The std::fs::DirEntry being printed here have these methods:

entry.file_name()

entry name as an OsStr

entry.path()

full PathBuf

entry.file_type()

FileType result; file types have methods .is_file(), .is_dir(), .is_symlink()

entry.metadata()

rest of metadata

Dirs . and .. are not returned by .read_dir()

Platform-Specific Features

The std::os module has some basic platform-specific features. On Unix-likes there's a symlink() fun to symlink paths. There are also some platform-specific extension traits. More platform-specifics are available via 3rd-party crates.

Networking

The std::net module has low-level network support; native_tls provides SSL/TLS.

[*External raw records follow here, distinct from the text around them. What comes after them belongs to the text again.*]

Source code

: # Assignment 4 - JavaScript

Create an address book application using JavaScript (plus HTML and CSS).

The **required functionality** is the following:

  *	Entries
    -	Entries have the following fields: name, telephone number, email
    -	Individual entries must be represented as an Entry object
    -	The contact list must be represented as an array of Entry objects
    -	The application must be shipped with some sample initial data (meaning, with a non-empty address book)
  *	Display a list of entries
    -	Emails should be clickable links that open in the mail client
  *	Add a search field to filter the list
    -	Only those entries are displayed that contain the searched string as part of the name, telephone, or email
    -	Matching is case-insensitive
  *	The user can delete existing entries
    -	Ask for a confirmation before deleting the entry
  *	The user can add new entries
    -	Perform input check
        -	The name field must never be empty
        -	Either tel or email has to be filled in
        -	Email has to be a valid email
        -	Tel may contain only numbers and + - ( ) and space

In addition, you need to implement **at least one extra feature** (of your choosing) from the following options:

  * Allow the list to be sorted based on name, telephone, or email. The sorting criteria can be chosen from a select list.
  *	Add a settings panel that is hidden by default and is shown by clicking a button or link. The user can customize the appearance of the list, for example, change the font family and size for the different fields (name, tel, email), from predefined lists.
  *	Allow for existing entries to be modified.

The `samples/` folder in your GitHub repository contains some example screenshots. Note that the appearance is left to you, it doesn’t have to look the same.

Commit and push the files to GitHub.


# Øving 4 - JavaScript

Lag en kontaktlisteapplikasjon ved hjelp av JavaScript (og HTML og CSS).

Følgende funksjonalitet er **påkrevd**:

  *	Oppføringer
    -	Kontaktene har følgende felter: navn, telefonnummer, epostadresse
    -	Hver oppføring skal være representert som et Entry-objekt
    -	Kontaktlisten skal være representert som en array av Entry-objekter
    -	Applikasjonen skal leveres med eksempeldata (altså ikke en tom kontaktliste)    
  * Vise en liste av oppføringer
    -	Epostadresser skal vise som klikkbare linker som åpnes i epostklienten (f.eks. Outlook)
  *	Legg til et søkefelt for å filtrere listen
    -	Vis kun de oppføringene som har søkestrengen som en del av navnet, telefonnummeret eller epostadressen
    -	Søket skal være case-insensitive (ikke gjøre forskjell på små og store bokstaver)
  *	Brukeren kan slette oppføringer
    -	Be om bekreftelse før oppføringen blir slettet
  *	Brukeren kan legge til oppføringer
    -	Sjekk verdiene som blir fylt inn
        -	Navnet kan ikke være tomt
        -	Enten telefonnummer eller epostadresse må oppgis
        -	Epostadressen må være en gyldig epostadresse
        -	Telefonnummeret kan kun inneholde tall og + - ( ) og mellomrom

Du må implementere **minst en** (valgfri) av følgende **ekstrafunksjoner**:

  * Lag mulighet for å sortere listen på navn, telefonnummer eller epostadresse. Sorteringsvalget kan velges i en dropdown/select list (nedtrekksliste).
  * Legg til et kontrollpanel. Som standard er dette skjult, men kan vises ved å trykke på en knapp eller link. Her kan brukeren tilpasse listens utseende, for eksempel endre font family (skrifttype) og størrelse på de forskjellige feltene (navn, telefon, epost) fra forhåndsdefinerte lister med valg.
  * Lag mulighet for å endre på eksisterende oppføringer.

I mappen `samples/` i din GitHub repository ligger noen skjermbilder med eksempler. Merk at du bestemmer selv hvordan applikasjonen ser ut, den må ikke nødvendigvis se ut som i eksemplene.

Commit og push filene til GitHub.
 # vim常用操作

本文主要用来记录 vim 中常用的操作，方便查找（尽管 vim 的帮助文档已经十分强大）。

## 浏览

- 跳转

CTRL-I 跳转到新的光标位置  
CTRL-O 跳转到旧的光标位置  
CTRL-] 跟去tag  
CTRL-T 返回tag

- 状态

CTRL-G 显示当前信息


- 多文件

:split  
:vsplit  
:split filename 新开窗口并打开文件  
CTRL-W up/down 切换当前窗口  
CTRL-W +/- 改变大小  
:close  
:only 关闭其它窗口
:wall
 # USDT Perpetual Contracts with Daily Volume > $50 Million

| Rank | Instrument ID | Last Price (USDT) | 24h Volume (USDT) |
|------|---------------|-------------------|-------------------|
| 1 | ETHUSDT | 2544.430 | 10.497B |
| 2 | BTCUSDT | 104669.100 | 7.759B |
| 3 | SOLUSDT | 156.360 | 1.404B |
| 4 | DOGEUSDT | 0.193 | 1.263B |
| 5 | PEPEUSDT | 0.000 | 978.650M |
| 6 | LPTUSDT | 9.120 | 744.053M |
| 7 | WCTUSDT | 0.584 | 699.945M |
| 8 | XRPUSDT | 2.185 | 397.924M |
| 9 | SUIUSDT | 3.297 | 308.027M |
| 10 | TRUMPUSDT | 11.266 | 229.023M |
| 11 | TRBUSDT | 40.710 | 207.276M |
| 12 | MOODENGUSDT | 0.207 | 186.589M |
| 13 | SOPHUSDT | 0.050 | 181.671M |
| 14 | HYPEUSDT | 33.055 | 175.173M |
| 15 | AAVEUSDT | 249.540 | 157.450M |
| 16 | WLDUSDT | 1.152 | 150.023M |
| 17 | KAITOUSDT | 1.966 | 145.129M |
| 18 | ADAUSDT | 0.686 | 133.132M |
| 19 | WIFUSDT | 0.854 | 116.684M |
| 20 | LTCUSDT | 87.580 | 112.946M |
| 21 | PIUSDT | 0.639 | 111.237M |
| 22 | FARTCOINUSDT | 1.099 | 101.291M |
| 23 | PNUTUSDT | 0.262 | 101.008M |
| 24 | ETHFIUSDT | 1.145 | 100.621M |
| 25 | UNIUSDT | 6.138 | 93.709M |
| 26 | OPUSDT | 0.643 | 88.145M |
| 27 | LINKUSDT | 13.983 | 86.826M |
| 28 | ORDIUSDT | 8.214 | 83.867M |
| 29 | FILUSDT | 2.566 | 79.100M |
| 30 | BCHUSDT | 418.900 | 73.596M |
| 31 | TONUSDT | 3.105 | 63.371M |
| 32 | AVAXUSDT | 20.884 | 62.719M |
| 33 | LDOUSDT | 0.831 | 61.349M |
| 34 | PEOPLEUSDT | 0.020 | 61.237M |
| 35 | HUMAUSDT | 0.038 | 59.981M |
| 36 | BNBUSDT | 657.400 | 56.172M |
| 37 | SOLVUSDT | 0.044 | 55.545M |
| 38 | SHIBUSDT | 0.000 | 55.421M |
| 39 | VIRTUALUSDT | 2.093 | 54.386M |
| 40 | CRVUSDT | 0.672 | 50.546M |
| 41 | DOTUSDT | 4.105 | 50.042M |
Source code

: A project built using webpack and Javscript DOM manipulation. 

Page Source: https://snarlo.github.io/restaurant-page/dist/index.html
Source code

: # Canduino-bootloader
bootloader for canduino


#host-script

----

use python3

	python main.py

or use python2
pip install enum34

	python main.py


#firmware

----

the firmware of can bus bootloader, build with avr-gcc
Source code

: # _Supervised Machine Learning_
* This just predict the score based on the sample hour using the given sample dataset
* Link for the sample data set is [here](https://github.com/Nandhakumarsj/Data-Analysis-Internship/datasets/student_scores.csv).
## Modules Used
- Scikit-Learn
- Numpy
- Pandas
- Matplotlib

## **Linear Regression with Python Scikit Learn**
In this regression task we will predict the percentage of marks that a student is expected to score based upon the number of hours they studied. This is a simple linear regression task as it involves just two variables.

Example: echo server with inline notes

use std::net::TcpListener;
use std::io;
use std::thread::spawn;

/// Accept connections forever, spawning a thread for each one.
fn echo_main(addr: &str) -> io::Result<()> {
    // bind a listener to the addr
    let listener = TcpListener::bind(addr)?;
    println!("listening on {}", addr);
    // serve forever
    loop {
        // Wait for a client to connect. note addr shadows the listen addr
        let (mut stream, addr) = listener.accept()?;
        println!("connection received from {}", addr);

        // Spawn a thread to handle this client.
        let mut write_stream = stream.try_clone()?;
        // move streams into closure
        spawn(move || {
            // Echo everything we receive from `stream` back to it.
            io::copy(&mut stream, &mut write_stream)
                .expect("error in client thread: ");
            println!("connection closed");
        });
    }
}

fn main() {
    echo_main("127.0.0.1:17007").expect("error: ");
}

Higher level networking is supported by 3rd party crates. Example: http client via the reqwest crate, using it's blocking feature.

use std::error::Error;
use std::io;

// result with an error trait obj
fn http_get_main(url: &str) -> Result<(), Box<dyn Error>> {
    // Send the HTTP request and get a response.
    let mut response = reqwest::blocking::get(url)?;
    if !response.status().is_success() {
        Err(format!("{}", response.status()))?;
    }

    // Read the response body and write it to stdout.
    let stdout = io::stdout();
    // note we need to lock stdout
    io::copy(&mut response, &mut stdout.lock())?;

    Ok(())
}

fn main() {
    let args: Vec<String> = std::env::args().collect();
    if args.len() != 2 {
        eprintln!("usage: http-get URL");
        return;
    }

    if let Err(err) = http_get_main(&args[1]) {
        eprintln!("error: {}", err);
    }
}

More networking crates:

actix-web

http server framework

websocket

websocket proto

tower

components for building clients and servers

glob

file globbing

notify

monitor files

walkdir

recurse into a dir

Coda

Another very practical chapter! The stdlib i/o seems well-structured though a bit bare-bones (no tempfile and async i/o, need external crates for that).